Mesmo tendo sido construído depois da casa de madeira, em que Delinha cresceu com os pais, se transformou em cantora e viu a vida passar, as rachaduras no espaço de concreto também guardam as marcas do tempo. E, assim como o passar da idade pediu por mudanças, o quarto precisou ser adaptado desde que sua saúde entrou em declínio.
Antes usado para pendurar roupas, o antigo cabideiro de madeira se transformou em apoio para o tubo extensor de cateter e uma cama extra começou a ser ocupada pela cuidadora. Extensão do quarto, o escritório também manteve as práticas antigas unidas às necessidades mais recentes de Delinha com bombinhas de ar e remédios sobre uma mesa e uísque pela metade ao lado de cantis na estante.
Em conjunto aos móveis antigos de madeira, as famosas saias, xales e sapatos, as cinzas de cigarro, potes com cremes com aroma de macadâmia próximos ao fim e inúmeras imagens católicas, tudo segue sem destino.
“Recebemos a ideia, de um vereador, de transformar tudo em museu do Délio e da Delinha, mas ainda não sei como será. Para isso ser feito, precisamos ver bem certo, mas não sei mesmo. Por enquanto, vou deixar tudo aqui. Não consegui nem mexer nas coisas dela ainda”, o filho conta.
Além da ideia de tornar os relógios de punho, cadeiras de madeira e batons parte de um acervo público, muita gente tem tentado comprar os itens de Delinha, como João narra. “Tem gente me ligando e perguntando se não posso dar uma blusa ou se as coisas podem ser compradas, mas não tem como”.
Memórias extensas
Mais do que guardar as roupas e marcas conhecidas de Delinha, os cômodos são uma surpresa em cada detalhe.

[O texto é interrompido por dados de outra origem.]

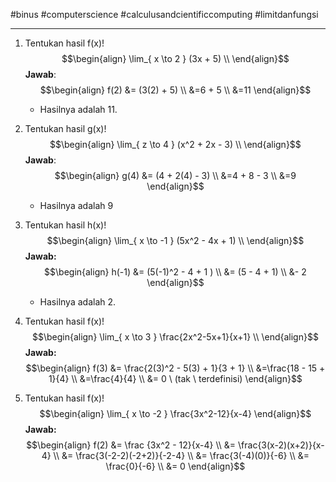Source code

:#binus #computerscience #calculusandcientificcomputing #limitdanfungsi 
___
1.  Tentukan hasil f(x)!
$$\begin{align}
\lim_{ x \to 2 } (3x + 5) \\
\end{align}$$
	**Jawab**: 
$$\begin{align}
f(2) &= (3(2) + 5) \\
&=6 + 5 \\
&=11
\end{align}$$
	- Hasilnya adalah 11.

2.  Tentukan hasil g(x)!
$$\begin{align}
\lim_{ z \to 4 } (x^2 + 2x - 3) \\
\end{align}$$
	**Jawab**:
$$\begin{align}
g(4) &= (4 + 2(4) - 3) \\
&=4 + 8 - 3 \\
&=9
\end{align}$$
	- Hasilnya adalah 9

3.  Tentukan hasil h(x)!
$$\begin{align}
\lim_{ x \to -1 } (5x^2 - 4x + 1) \\
\end{align}$$
	**Jawab:**
$$\begin{align}
h(-1) &= (5(-1)^2 - 4 + 1 ) \\
&= (5 - 4 + 1) \\
&- 2
\end{align}$$
	- Hasilnya adalah 2.
4.  Tentukan hasil f(x)!
$$\begin{align}
\lim_{ x \to 3 } \frac{2x^2-5x+1}{x+1} \\
\end{align}$$
	**Jawab:**
$$\begin{align}
f(3) &= \frac{2(3)^2 - 5(3) + 1}{3 + 1} \\
&=\frac{18 - 15 + 1}{4} \\
&=\frac{4}{4} \\
&= 0 \ (tak \ terdefinisi)
\end{align}$$
5.  Tentukan hasil f(x)!
$$\begin{align}
\lim_{ x \to -2 } \frac{3x^2-12}{x-4}
\end{align}$$
	**Jawab:**
$$\begin{align}
f(2) &= \frac {3x^2 - 12}{x-4} \\
&= \frac{3(x-2)(x+2)}{x-4} \\
&= \frac{3(-2-2)(-2+2)}{-2-4} \\
&= \frac{3(-4)(0)}{-6} \\
&= \frac{0}{-6} \\
&= 0
\end{align}$$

Depois de apresentar os ambientes e contar sobre como foram os últimos dias da mãe, João foi se lembrando aos poucos de documentos que são históricos há muito tempo.

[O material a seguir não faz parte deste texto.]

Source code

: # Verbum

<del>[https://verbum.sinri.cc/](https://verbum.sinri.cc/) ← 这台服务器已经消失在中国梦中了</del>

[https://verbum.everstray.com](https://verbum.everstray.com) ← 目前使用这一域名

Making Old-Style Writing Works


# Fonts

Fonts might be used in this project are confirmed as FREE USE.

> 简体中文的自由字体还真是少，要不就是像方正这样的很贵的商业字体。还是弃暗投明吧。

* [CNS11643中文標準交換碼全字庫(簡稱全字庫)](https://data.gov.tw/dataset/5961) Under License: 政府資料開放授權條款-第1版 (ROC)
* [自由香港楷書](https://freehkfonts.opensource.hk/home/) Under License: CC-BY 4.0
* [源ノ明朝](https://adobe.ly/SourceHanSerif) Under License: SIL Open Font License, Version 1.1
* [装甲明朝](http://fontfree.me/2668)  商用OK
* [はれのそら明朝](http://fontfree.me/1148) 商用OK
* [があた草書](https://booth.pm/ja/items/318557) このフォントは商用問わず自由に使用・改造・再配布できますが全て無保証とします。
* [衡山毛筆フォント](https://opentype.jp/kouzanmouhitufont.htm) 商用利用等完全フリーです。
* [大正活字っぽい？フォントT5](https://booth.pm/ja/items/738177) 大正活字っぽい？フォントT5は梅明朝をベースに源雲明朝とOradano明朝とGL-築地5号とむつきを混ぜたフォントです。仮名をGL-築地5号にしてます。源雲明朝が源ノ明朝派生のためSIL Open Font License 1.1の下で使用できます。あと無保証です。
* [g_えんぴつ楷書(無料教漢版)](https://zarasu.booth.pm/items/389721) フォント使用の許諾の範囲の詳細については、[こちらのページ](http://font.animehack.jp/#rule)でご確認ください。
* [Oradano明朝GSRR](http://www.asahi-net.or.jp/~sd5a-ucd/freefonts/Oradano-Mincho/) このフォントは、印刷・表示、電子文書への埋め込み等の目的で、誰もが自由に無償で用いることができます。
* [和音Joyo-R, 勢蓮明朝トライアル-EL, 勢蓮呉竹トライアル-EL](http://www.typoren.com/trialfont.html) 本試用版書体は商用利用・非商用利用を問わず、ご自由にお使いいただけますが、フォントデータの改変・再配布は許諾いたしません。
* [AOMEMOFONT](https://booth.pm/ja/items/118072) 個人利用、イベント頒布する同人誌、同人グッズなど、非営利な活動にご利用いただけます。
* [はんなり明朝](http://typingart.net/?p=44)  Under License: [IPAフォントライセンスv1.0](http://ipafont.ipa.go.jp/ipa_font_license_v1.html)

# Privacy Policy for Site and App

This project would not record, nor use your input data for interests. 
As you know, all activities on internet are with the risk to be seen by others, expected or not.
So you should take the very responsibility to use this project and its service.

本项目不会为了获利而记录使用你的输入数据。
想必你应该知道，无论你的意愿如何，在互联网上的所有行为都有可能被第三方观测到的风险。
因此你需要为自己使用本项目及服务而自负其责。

Desde um caderninho da época do colegial em que Delinha treinava as lições de inglês até o “rascunho da Bíblia”, como João brinca, tudo ganhou um novo peso nos últimos dias.
Empoeirado, o tal “rascunho” é uma pasta com plástico, folhas amarelas e marcadas por furos de cigarro, em que Delinha escreveu cada letra de música, começando pela Velha Casinha, e levava para tocar nos shows de antigamente.
“Ela e meu pai levavam para os barzinhos, era o repertório que eles cantavam. Continua aqui, enumerado”, relata João. Além das músicas antigas, ele conta que um CD gravado há muito tempo, quando o pai era vivo, também está guardado e será revisitado para um possível lançamento.
Em uma mistura, como era Delinha, os itens da casa como um todo continuam reunindo desde essas memórias da música até as imagens de Nossa Senhora do Perpétuo Socorro. Já fora do seu ambiente mais pessoal, atravessando para a casinha de madeira, o que mais liga os ambientes é justamente o catolicismo.
Pintada de rosa por dentro, a primeira casa também era o ambiente em que Delinha passava seu tempo antes do pulmão piorar. “Ela fazia almoço, assistia televisão, fazia de tudo”, conta o filho.
Decorada com panos de prato bordados por ela e mais imagens de santos, a casinha é o ambiente em que João tem se permitido ficar por mais tempo. E, por ali, os sinais da saúde da mãe já não aparecem.
Explicando saber que a história de Delinha não acabou ali, na casa, João pontua que sua vida está cheia de incertezas, mas que o amor dado pela mãe durante toda a vida continua presente. “Ela sempre se preocupou muito comigo e me dizia que, caso algo acontecesse com ela, eu deveria continuar, cuidar do meu filho e ficar bem. Estou tentando fazer isso”, finaliza.